Tarantino made his Cannes debut 25 years with Pulp Fiction. It is worth noting that although Bollywood actresses preen and pout on the red carpet, their films never make the cut. In marked contrast, the festival authorities will do anything to get entries from Hollywood despite criticism of the content.

“Actors including Busy Phillips and Jessica Chastain have also criticised the sexual violence found in many of Tarantino’s films,” The Guardian continued.

“Once Upon A Time... In Hollywood maintains many of the director’s longstanding preoccupations: stylised violence, genre elements, rat-a-tat dialogue and a period soundtrack.

“(Sharon) Tate was murdered in 1969 by Charles Manson’s acolytes, and so the tension in the film comes from our awareness that, in some way or other, Tarantino is eventually going to address that horrific tragedy.”
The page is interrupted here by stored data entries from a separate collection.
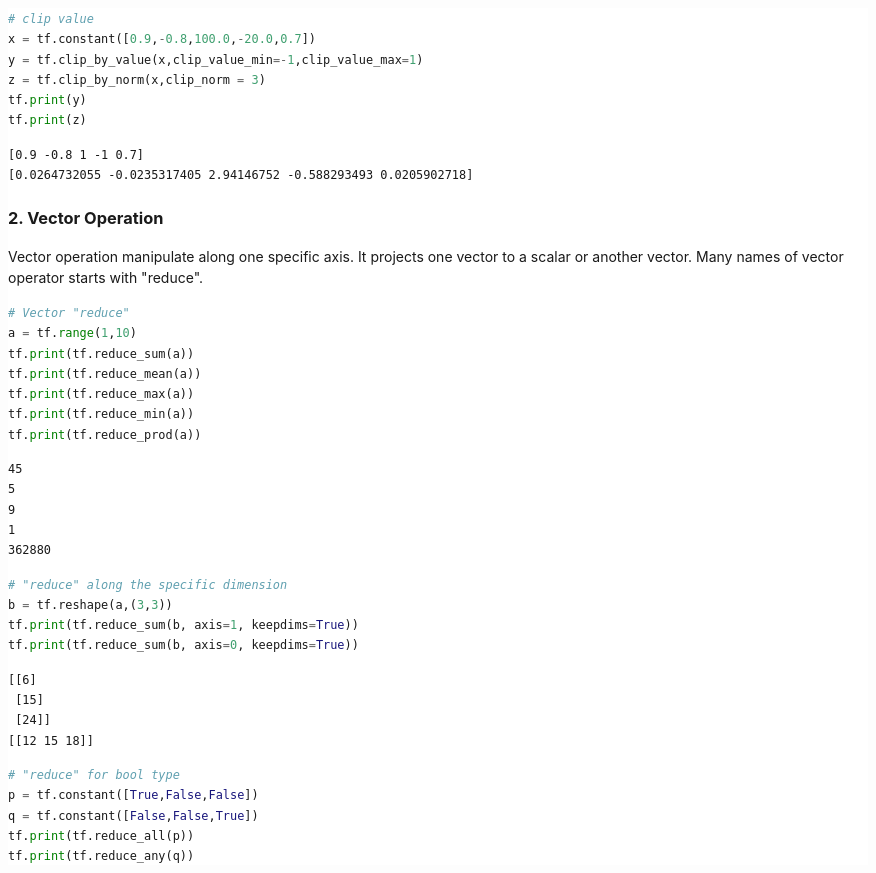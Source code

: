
 ```python
# clip value
x = tf.constant([0.9,-0.8,100.0,-20.0,0.7])
y = tf.clip_by_value(x,clip_value_min=-1,clip_value_max=1)
z = tf.clip_by_norm(x,clip_norm = 3)
tf.print(y)
tf.print(z)
```

```
[0.9 -0.8 1 -1 0.7]
[0.0264732055 -0.0235317405 2.94146752 -0.588293493 0.0205902718]
```


### 2. Vector Operation


Vector operation manipulate along one specific axis. It projects one vector to a scalar or another vector.
Many names of vector operator starts with "reduce".

```python
# Vector "reduce"
a = tf.range(1,10)
tf.print(tf.reduce_sum(a))
tf.print(tf.reduce_mean(a))
tf.print(tf.reduce_max(a))
tf.print(tf.reduce_min(a))
tf.print(tf.reduce_prod(a))
```

```
45
5
9
1
362880
```

```python
# "reduce" along the specific dimension
b = tf.reshape(a,(3,3))
tf.print(tf.reduce_sum(b, axis=1, keepdims=True))
tf.print(tf.reduce_sum(b, axis=0, keepdims=True))
```

```
[[6]
 [15]
 [24]]
[[12 15 18]]
```

```python
# "reduce" for bool type
p = tf.constant([True,False,False])
q = tf.constant([False,False,True])
tf.print(tf.reduce_all(p))
tf.print(tf.reduce_any(q))
```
After the press screening, there was a news conference where Tarantino snapped at New York Times reporter Farah Nayeri who had annoyed the director by asking why Margot, playing Tate, had not been given more to say in his latest film.

“I reject your hypothesis,” responded the scowling Tarantino, who shuts down any interview in which he is asked about his almost gratuitous use of violence.

Once Upon A Time... In Hollywood was released in US cinemas on July 26, with a UK release due on August 14. Even with bad reviews it would be a smash hit simply because the director is Tarantino. But Peter Bradshaw, who gave it five stars in his Guardian review, said “it’s shocking, gripping, dazzlingly shot in the celluloid-primary colours of sky blue and sunset gold.

“Quite simply, I just defy anyone with red blood in their veins not to respond to the crazy bravura of Tarantino’s film-making, not to be bounced around the auditorium at the moment-by-moment enjoyment that this movie delivers - and conversely, of course, to shudder at the horror and cruelty and its hallucinatory aftermath.”